Q: How do you choose what level to pitch at for the group? Do you base it on age, science curriculum, or have you done lots of trial and error and learning of your own?
Emma: In terms of age, I think it is very important to get advice from teachers. It’s really easy to pitch too high or too low for the group. That can also be about whether you are working with a science club, where they are already interested and probably working above the curriculum level, versus going into a class where the teacher thinks pupils are not very engaged. So there is differentiation that is needed based on age and interest.
Q: Do you have to fight against kids that think or that are being socially forced to pretend science isn’t cool? Can you share any insights into this?
Emma: In terms of interest, I expect some kids are reluctant to participate for social reasons, but others don’t mind. In primary school, I didn’t really find this was an issue.

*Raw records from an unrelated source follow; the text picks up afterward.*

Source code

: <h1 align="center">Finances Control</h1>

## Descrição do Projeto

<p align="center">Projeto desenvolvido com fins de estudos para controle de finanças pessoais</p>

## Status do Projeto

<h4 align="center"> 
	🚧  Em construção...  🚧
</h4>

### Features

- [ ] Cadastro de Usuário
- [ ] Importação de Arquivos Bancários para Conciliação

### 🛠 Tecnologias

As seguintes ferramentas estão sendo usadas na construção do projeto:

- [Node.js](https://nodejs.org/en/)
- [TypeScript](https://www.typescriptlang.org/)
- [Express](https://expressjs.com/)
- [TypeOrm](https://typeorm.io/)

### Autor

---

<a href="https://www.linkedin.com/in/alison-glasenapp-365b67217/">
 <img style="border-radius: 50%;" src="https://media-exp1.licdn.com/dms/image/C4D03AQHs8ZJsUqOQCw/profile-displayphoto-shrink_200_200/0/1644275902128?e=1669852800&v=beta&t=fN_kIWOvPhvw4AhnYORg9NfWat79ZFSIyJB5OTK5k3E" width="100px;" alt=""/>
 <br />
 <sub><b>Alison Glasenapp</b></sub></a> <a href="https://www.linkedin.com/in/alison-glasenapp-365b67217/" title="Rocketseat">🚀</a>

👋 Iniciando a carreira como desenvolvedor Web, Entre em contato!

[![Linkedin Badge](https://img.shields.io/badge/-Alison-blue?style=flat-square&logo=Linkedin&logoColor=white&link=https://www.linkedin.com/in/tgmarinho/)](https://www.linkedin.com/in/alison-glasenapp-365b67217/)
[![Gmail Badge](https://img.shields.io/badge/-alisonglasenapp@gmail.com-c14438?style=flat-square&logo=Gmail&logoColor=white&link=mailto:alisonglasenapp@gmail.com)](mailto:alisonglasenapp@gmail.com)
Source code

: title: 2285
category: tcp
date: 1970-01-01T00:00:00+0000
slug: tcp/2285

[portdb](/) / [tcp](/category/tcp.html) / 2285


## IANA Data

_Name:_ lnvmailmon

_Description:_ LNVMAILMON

@Emma: I remember seeing an article by MC Shanahan which said that some of the things expected to promote girls’ interest in physics actually don’t, like talks from female physicists or ‘more group work’.
Emma: Oh yes, I agree that people don’t have a very sophisticated idea of what girls are interested in and how to appeal to them. WE are clearly more complex than boys… By the way, when it comes to schools based activities (where there isn’t really an option to opt out) then I don’t think you need (or probably ought) to appeal to a specific gender (even if it’s a girls school). That’s my personal opinion and not something I can back up, but I think there are too many times when this sort of approach backfires. It probably is different though, when it comes to informal opportunities (where you can opt out). But whether gender is the key differentiator here or not, I’m not sure. I suspect that other factors may be more important.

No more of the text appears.